Roly was silent for a moment, and I worried he was going to turn me down. He’d already told me a couple of times that the porn operation wasn’t my case.
“I knew you wouldn’t give up on this missing boy,” Roly said eventually. “Once you get your teeth into something, you don’t let go. But you’ve got to do this by the book. Get a search warrant, log all the eviden
ce. If the boy is with this man who you believe is making the movies, then you’ll find him. But keep your focus on the business operation.”
My pulse raced as I realized that I was finally able to investigate the case I had wanted to all along. “Will do,” I said.

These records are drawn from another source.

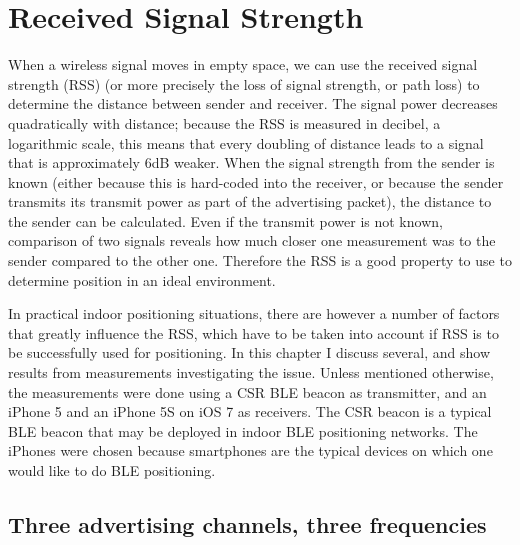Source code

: \chapter{Received Signal Strength}



When a wireless signal moves in empty space, we can use the received signal strength (RSS) (or more precisely the loss of signal strength, or path loss) to determine the distance between sender and receiver.
The signal power decreases quadratically with distance; because the RSS is measured in decibel, a logarithmic scale, this means that every doubling of distance leads to a signal that is approximately 6dB weaker.
When the signal strength from the sender is known (either because this is hard-coded into the receiver, or because the sender transmits its transmit power as part of the advertising packet), the distance to the sender can be calculated.
Even if the transmit power is not known, comparison of two signals reveals how much closer one measurement was to the sender compared to the other one.
Therefore the RSS is a good property to use to determine position in an ideal environment.

In practical indoor positioning situations, there are however a number of factors that greatly influence the RSS, which have to be taken into account if RSS is to be successfully used for positioning.
In this chapter I discuss several, and show results from measurements investigating the issue.
Unless mentioned otherwise, the measurements were done using a CSR BLE beacon as transmitter, and an iPhone 5 and an iPhone 5S on iOS 7 as receivers.
The CSR beacon is a typical BLE beacon that may be deployed in indoor BLE positioning networks.
The iPhones were chosen because smartphones are the typical devices on which one would like to do BLE positioning.

\section{Three advertising channels, three frequencies}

I ended the call and looked at the equipment. Without a warrant, I couldn’t start snooping into footage in the camera or look on the computer’s hard drive. If I could get Dimetrie to confirm what was going on, I’d have no problem getting the warrant I needed from even the most conservative judge.
“Dimetrie?” I called. “You here?”
The lithe teenager I’d seen in the video with Ozzy walked out wearing only a bright red thong. His skin shimmered and I wondered if he’d been oiled up for an online session. “Who are you?” he asked.
Cespedes introduced herself and me.
“Can you and I have a chat?” I asked Dimetrie.
He shrugged. Cespedes continued to look through the rest of the house to verify that Cardone wasn’t there, and I followed Dimetrie to his bedroom. The only furniture was a narrow twin bed and a small dresser, and the floor was littered with books, magazines, and computer equipment. He’d hung posters of male dancers on the walls, and as he sat on the bed, I walked over to one of the posters—a dancer in flight. “Beautiful,” I said. “Can you do this kind of thing?”
“I wish,” he said. “So what’s the FBI doing here? You going to arrest me?”
He lounged on the bed, his long legs splayed out and his hand resting beside the tiny red pouch that did little to conceal his erection.
“Tell me what’s been going on,” I said. “I saw you coming home from dance class, so I’m assuming you aren’t a prisoner.”
“You’ve been stalking me?” He stroked his dick through the pouch. “That could be kind of sexy.”
“Cut the crap, Dimetrie.” I’d had the idea I was there to rescue him, but it didn’t look like he was interested in that. So plan B. “You get paid for your work?”